Columnists :: City Streets

The Greenway’s shadow governments by Shirley Kressel
contributing writerWednesday Apr 8, 2009 Code Green: the Greenway, that expensive shred of "common ground" cut from the tattered cloth of the Big Dig, is in grave danger. First, it was leased to the private Greenway Conservancy. Now it is in the crosshairs of the quasi-public Boston Redevelopment Authority (BRA). Between the two, the park’s social and environmental potential will be lost, and it will become, simply, real estate.

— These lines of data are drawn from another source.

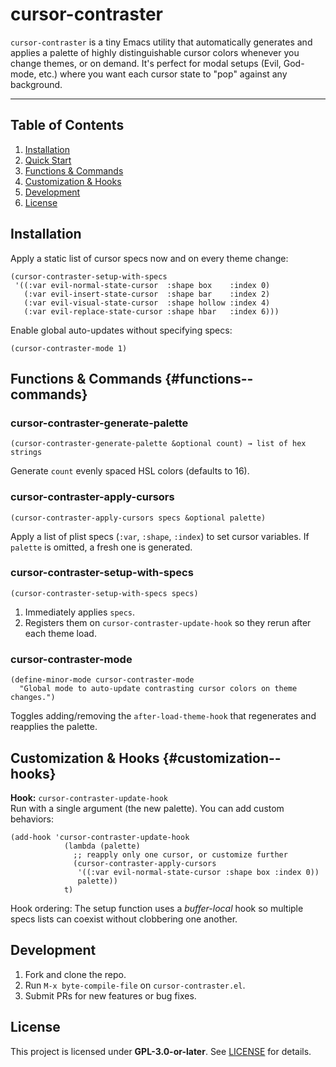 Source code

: # cursor-contraster

`cursor-contraster` is a tiny Emacs utility that automatically generates
and applies a palette of highly distinguishable cursor colors whenever
you change themes, or on demand. It's perfect for modal setups (Evil,
God-mode, etc.) where you want each cursor state to "pop" against any
background.

------------------------------------------------------------------------

## Table of Contents

1.  [Installation](#installation)
2.  [Quick Start](#quick-start)
3.  [Functions & Commands](#functions--commands)
4.  [Customization & Hooks](#customization--hooks)
5.  [Development](#development)
6.  [License](#license)

## Installation


Apply a static list of cursor specs now and on every theme change:

    (cursor-contraster-setup-with-specs
     '((:var evil-normal-state-cursor  :shape box    :index 0)
       (:var evil-insert-state-cursor  :shape bar    :index 2)
       (:var evil-visual-state-cursor  :shape hollow :index 4)
       (:var evil-replace-state-cursor :shape hbar   :index 6)))

Enable global auto-updates without specifying specs:

    (cursor-contraster-mode 1)

## Functions & Commands {#functions--commands}

### cursor-contraster-generate-palette

    (cursor-contraster-generate-palette &optional count) → list of hex strings

Generate `count` evenly spaced HSL colors (defaults to 16).

### cursor-contraster-apply-cursors

    (cursor-contraster-apply-cursors specs &optional palette)

Apply a list of plist specs (`:var`, `:shape`, `:index`) to set cursor
variables. If `palette` is omitted, a fresh one is generated.

### cursor-contraster-setup-with-specs

    (cursor-contraster-setup-with-specs specs)

1.  Immediately applies `specs`.
2.  Registers them on `cursor-contraster-update-hook` so they rerun
    after each theme load.

### cursor-contraster-mode

    (define-minor-mode cursor-contraster-mode
      "Global mode to auto-update contrasting cursor colors on theme changes.")

Toggles adding/removing the `after-load-theme-hook` that regenerates and
reapplies the palette.

## Customization & Hooks {#customization--hooks}

**Hook:** `cursor-contraster-update-hook`\
Run with a single argument (the new palette). You can add custom
behaviors:

    (add-hook 'cursor-contraster-update-hook
                (lambda (palette)
                  ;; reapply only one cursor, or customize further
                  (cursor-contraster-apply-cursors
                   '((:var evil-normal-state-cursor :shape box :index 0))
                   palette))
                t)

Hook ordering: The setup function uses a *buffer-local* hook so multiple
specs lists can coexist without clobbering one another.

## Development

1.  Fork and clone the repo.
2.  Run `M-x byte-compile-file` on `cursor-contraster.el`.
3.  Submit PRs for new features or bug fixes.

## License

This project is licensed under **GPL-3.0-or-later**. See
[LICENSE](./LICENSE) for details.
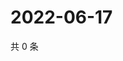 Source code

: # 2022-06-17

共 0 条

<!-- BEGIN WEIBO -->
<!-- 最后更新时间 Fri Jun 17 2022 19:13:43 GMT+0800 (China Standard Time) -->

<!-- END WEIBO -->
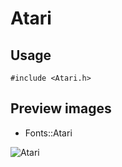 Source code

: Atari
==========

Usage
------

    #include <Atari.h>

Preview images
--------------
* Fonts::Atari 

![Atari](https://raw.githubusercontent.com/DisplayCore/Atari/master/Preview/Atari.png)

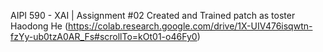 AIPI 590 - XAI | Assignment #02
Created and Trained patch as toster
Haodong He
(https://colab.research.google.com/drive/1X-UIV476isqwtn-fzYy-ub0tzA0AR_Fs#scrollTo=kOt01-o46Fy0)
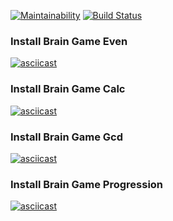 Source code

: [![Maintainability](https://api.codeclimate.com/v1/badges/8cf454a9ea717f917b16/maintainability)](https://codeclimate.com/github/arbyman/project-lvl1-s462/maintainability)
[![Build Status](https://travis-ci.com/arbyman/project-lvl1-s462.svg?branch=master)](https://travis-ci.com/arbyman/project-lvl1-s462)
### Install Brain Game Even
[![asciicast](https://asciinema.org/a/ry3aayHpJ06oELDNCD22VIMYR.svg)](https://asciinema.org/a/ry3aayHpJ06oELDNCD22VIMYR)
### Install Brain Game Calc
[![asciicast](https://asciinema.org/a/pvucxz3K1PfNwd9Ode2F17kwl.svg)](https://asciinema.org/a/pvucxz3K1PfNwd9Ode2F17kwl)
### Install Brain Game Gcd
[![asciicast](https://asciinema.org/a/NnJnxL3t7H81o0KpA0ZgmY2xo.svg)](https://asciinema.org/a/NnJnxL3t7H81o0KpA0ZgmY2xo)
### Install Brain Game Progression
[![asciicast](https://asciinema.org/a/wdMeKKwWpbf2s8gwWjDLw5zFz.svg)](https://asciinema.org/a/wdMeKKwWpbf2s8gwWjDLw5zFz)
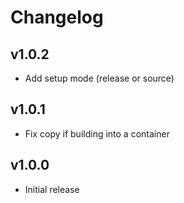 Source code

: # Changelog

## v1.0.2

- Add setup mode (release or source)

## v1.0.1

- Fix copy if building into a container

## v1.0.0

- Initial release
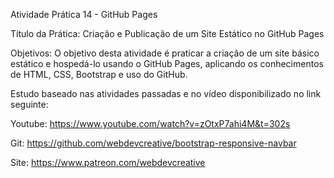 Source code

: Atividade Prática 14 - GitHub Pages

Título da Prática: Criação e Publicação de um Site Estático no GitHub Pages

Objetivos: O objetivo desta atividade é praticar a criação de um site básico estático e hospedá-lo usando o GitHub Pages, aplicando os conhecimentos de HTML, CSS, Bootstrap e uso do GitHub.

Estudo baseado nas atividades passadas e no vídeo disponibilizado no link seguinte:

Youtube:
https://www.youtube.com/watch?v=zOtxP7ahi4M&t=302s

Git:
https://github.com/webdevcreative/bootstrap-responsive-navbar


Site:
https://www.patreon.com/webdevcreative

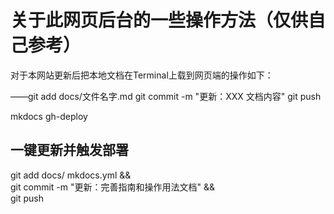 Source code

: # 关于此网页后台的一些操作方法（仅供自己参考）

对于本网站更新后把本地文档在Terminal上载到网页端的操作如下：

——git add docs/文件名字.md
git commit -m "更新：XXX 文档内容"
git push

mkdocs gh-deploy

## 一键更新并触发部署
git add docs/ mkdocs.yml && \
git commit -m "更新：完善指南和操作用法文档" && \
git push
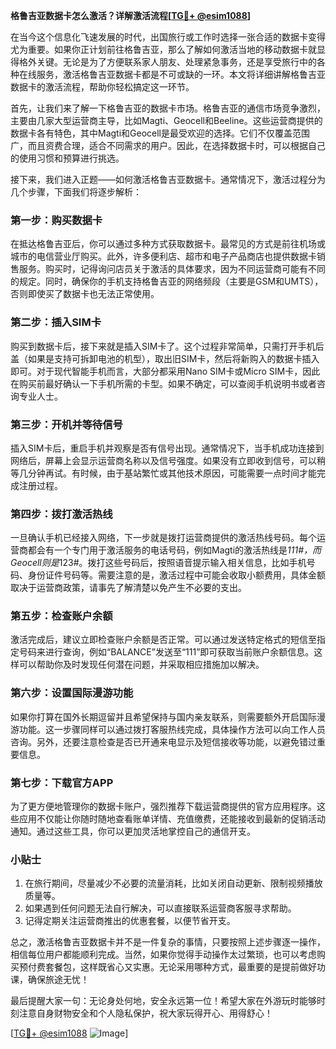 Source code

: **格鲁吉亚数据卡怎么激活？详解激活流程[[TG💪+ @esim1088](https://t.me/s/esim1088)]**

在当今这个信息化飞速发展的时代，出国旅行或工作时选择一张合适的数据卡变得尤为重要。如果你正计划前往格鲁吉亚，那么了解如何激活当地的移动数据卡就显得格外关键。无论是为了方便联系家人朋友、处理紧急事务，还是享受旅行中的各种在线服务，激活格鲁吉亚数据卡都是不可或缺的一环。本文将详细讲解格鲁吉亚数据卡的激活流程，帮助你轻松搞定这一环节。

首先，让我们来了解一下格鲁吉亚的数据卡市场。格鲁吉亚的通信市场竞争激烈，主要由几家大型运营商主导，比如Magti、Geocell和Beeline。这些运营商提供的数据卡各有特色，其中Magti和Geocell是最受欢迎的选择。它们不仅覆盖范围广，而且资费合理，适合不同需求的用户。因此，在选择数据卡时，可以根据自己的使用习惯和预算进行挑选。

接下来，我们进入正题——如何激活格鲁吉亚数据卡。通常情况下，激活过程分为几个步骤，下面我们将逐步解析：

### 第一步：购买数据卡

在抵达格鲁吉亚后，你可以通过多种方式获取数据卡。最常见的方式是前往机场或城市的电信营业厅购买。此外，许多便利店、超市和电子产品商店也提供数据卡销售服务。购买时，记得询问店员关于激活的具体要求，因为不同运营商可能有不同的规定。同时，确保你的手机支持格鲁吉亚的网络频段（主要是GSM和UMTS），否则即使买了数据卡也无法正常使用。

### 第二步：插入SIM卡

购买到数据卡后，接下来就是插入SIM卡了。这个过程非常简单，只需打开手机后盖（如果是支持可拆卸电池的机型），取出旧SIM卡，然后将新购入的数据卡插入即可。对于现代智能手机而言，大部分都采用Nano SIM卡或Micro SIM卡，因此在购买前最好确认一下手机所需的卡型。如果不确定，可以查阅手机说明书或者咨询专业人士。

### 第三步：开机并等待信号

插入SIM卡后，重启手机并观察是否有信号出现。通常情况下，当手机成功连接到网络后，屏幕上会显示运营商名称以及信号强度。如果没有立即收到信号，可以稍等几分钟再试。有时候，由于基站繁忙或其他技术原因，可能需要一点时间才能完成注册过程。

### 第四步：拨打激活热线

一旦确认手机已经接入网络，下一步就是拨打运营商提供的激活热线号码。每个运营商都会有一个专门用于激活服务的电话号码，例如Magti的激活热线是*111#，而Geocell则是*123#。拨打这些号码后，按照语音提示输入相关信息，比如手机号码、身份证件号码等。需要注意的是，激活过程中可能会收取小额费用，具体金额取决于运营商政策，请事先了解清楚以免产生不必要的支出。

### 第五步：检查账户余额

激活完成后，建议立即检查账户余额是否正常。可以通过发送特定格式的短信至指定号码来进行查询，例如“BALANCE”发送至“111”即可获取当前账户余额信息。这样可以帮助你及时发现任何潜在问题，并采取相应措施加以解决。

### 第六步：设置国际漫游功能

如果你打算在国外长期逗留并且希望保持与国内亲友联系，则需要额外开启国际漫游功能。这一步骤同样可以通过拨打客服热线完成，具体操作方法可以向工作人员咨询。另外，还要注意检查是否已开通来电显示及短信接收等功能，以避免错过重要信息。

### 第七步：下载官方APP

为了更方便地管理你的数据卡账户，强烈推荐下载运营商提供的官方应用程序。这些应用不仅能让你随时随地查看账单详情、充值缴费，还能接收到最新的促销活动通知。通过这些工具，你可以更加灵活地掌控自己的通信开支。

### 小贴士

1. 在旅行期间，尽量减少不必要的流量消耗，比如关闭自动更新、限制视频播放质量等。
2. 如果遇到任何问题无法自行解决，可以直接联系运营商客服寻求帮助。
3. 记得定期关注运营商推出的优惠套餐，以便节省开支。

总之，激活格鲁吉亚数据卡并不是一件复杂的事情，只要按照上述步骤逐一操作，相信每位用户都能顺利完成。当然，如果你觉得手动操作太过繁琐，也可以考虑购买预付费套餐包，这样既省心又实惠。无论采用哪种方式，最重要的是提前做好功课，确保旅途无忧！

最后提醒大家一句：无论身处何地，安全永远第一位！希望大家在外游玩时能够时刻注意自身财物安全和个人隐私保护，祝大家玩得开心、用得舒心！

[[TG💪+ @esim1088](https://t.me/s/esim1088) ![Image](https://i.postimg.cc/4NQfJmqS/Snipaste-2025-05-13-00-14-12.png)] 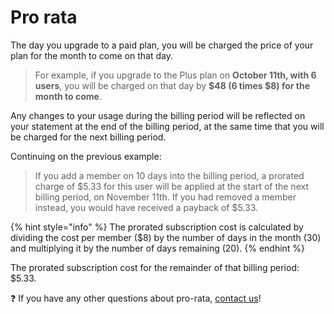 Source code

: # Pro rata

The day you upgrade to a paid plan, you will be charged the price of your plan for the month to come on that day.

> For example, if you upgrade to the Plus plan on **October 11th, with 6 users**, you will be charged on that day by **$48 (6 times $8) for the month to come**.

Any changes to your usage during the billing period will be reflected on your statement at the end of the billing period, at the same time that you will be charged for the next billing period.

Continuing on the previous example:

> If you add a member on 10 days into the billing period, a prorated charge of $5.33 for this user will be applied at the start of the next billing period, on November 11th. If you had removed a member instead, you would have received a payback of $5.33.

{% hint style="info" %}
The prorated subscription cost is calculated by dividing the cost per member ($8) by the number of days in the month (30) and multiplying it by the number of days remaining (20).
{% endhint %}

The prorated subscription cost for the remainder of that billing period: $5.33.

❓ If you have any other questions about pro-rata, [contact us](mailto:%20support@gitbook.com)!
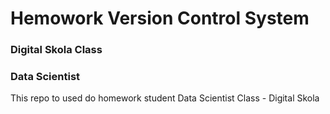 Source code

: # Hemowork Version Control System
### Digital Skola Class
### Data Scientist

This repo to used do homework student Data Scientist Class - Digital Skola

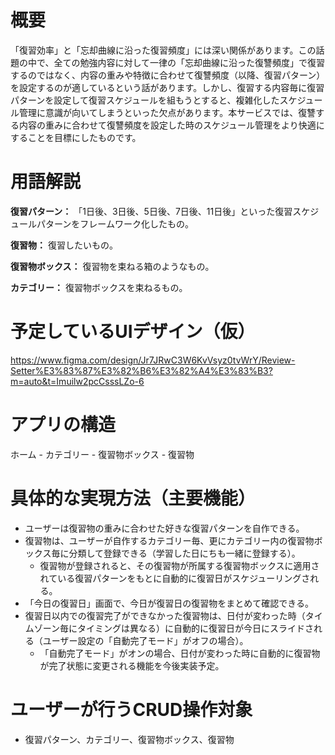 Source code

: # 概要
「復習効率」と「忘却曲線に沿った復習頻度」には深い関係があります。この話題の中で、全ての勉強内容に対して一律の「忘却曲線に沿った復讐頻度」で復習するのではなく、内容の重みや特徴に合わせて復讐頻度（以降、復習パターン）を設定するのが適しているという話があります。しかし、復習する内容毎に復習パターンを設定して復習スケジュールを組もうとすると、複雑化したスケジュール管理に意識が向いてしまうといった欠点があります。本サービスでは、復讐する内容の重みに合わせて復讐頻度を設定した時のスケジュール管理をより快適にすることを目標にしたものです。

# 用語解説
**復習パターン：** 「1日後、3日後、5日後、7日後、11日後」といった復習スケジュールパターンをフレームワーク化したもの。

**復習物：** 復習したいもの。

**復習物ボックス：** 復習物を束ねる箱のようなもの。

**カテゴリー：** 復習物ボックスを束ねるもの。

# 予定しているUIデザイン（仮）
https://www.figma.com/design/Jr7JRwC3W6KvVsyz0tvWrY/Review-Setter%E3%83%87%E3%82%B6%E3%82%A4%E3%83%B3?m=auto&t=Imuilw2pcCsssLZo-6

# アプリの構造
ホーム - カテゴリー - 復習物ボックス - 復習物

# 具体的な実現方法（主要機能）
- ユーザーは復習物の重みに合わせた好きな復習パターンを自作できる。
- 復習物は、ユーザーが自作するカテゴリー毎、更にカテゴリー内の復習物ボックス毎に分類して登録できる（学習した日にちも一緒に登録する）。
  - 復習物が登録されると、その復習物が所属する復習物ボックスに適用されている復習パターンをもとに自動的に復習日がスケジューリングされる。
- 「今日の復習日」画面で、今日が復習日の復習物をまとめて確認できる。
- 復習日以内での復習完了ができなかった復習物は、日付が変わった時（タイムゾーン毎にタイミングは異なる）に自動的に復習日が今日にスライドされる（ユーザー設定の「自動完了モード」がオフの場合）。
  - 「自動完了モード」がオンの場合、日付が変わった時に自動的に復習物が完了状態に変更される機能を今後実装予定。

# ユーザーが行うCRUD操作対象
- 復習パターン、カテゴリー、復習物ボックス、復習物
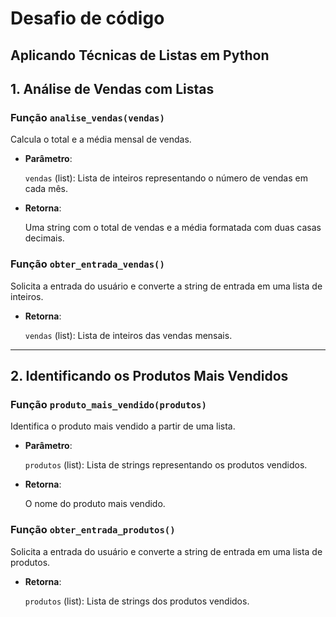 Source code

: # Desafio de código
## Aplicando Técnicas de Listas em Python

## 1. Análise de Vendas com Listas

### Função `analise_vendas(vendas)`
Calcula o total e a média mensal de vendas.

- **Parâmetro**: 
  
  `vendas` (list): Lista de inteiros representando o número de vendas em cada mês.
  
- **Retorna**: 
  
  Uma string com o total de vendas e a média formatada com duas casas decimais.

### Função `obter_entrada_vendas()`
Solicita a entrada do usuário e converte a string de entrada em uma lista de inteiros.

- **Retorna**: 
  
  `vendas` (list): Lista de inteiros das vendas mensais.

---

## 2. Identificando os Produtos Mais Vendidos

### Função `produto_mais_vendido(produtos)`
Identifica o produto mais vendido a partir de uma lista.

- **Parâmetro**: 
  
  `produtos` (list): Lista de strings representando os produtos vendidos.

- **Retorna**: 
  
  O nome do produto mais vendido.

### Função `obter_entrada_produtos()`
Solicita a entrada do usuário e converte a string de entrada em uma lista de produtos.

- **Retorna**: 
  
  `produtos` (list): Lista de strings dos produtos vendidos.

A few months ago, Mayor Tom Menino announced that he wanted to protect the Greenway from development that would overshadow and "canyonize" it, and that the BRA had already begun planning for a new "Greenway District." The first public meeting, on Feb. 17, was a vague discussion about criteria and principles by Kairos Shen, the BRA’s Planning Director, appointed by the mayor. But the March 18 meeting was more revealing.
Someone asked about "activation" of the park. Mr. Shen answered that the BRA may have to make "trade-offs," allowing bigger buildings along the Greenway to bring people to the open space. The reality is that corporate towers and occasionally occupied seventh-home sky-condos, urban renewal’s failed recipe for 24/7 vibrancy, are not going to make a more lively street life. The BRA is using the public’s yearning for a rich, diverse urban social environment as an excuse for a real estate coup.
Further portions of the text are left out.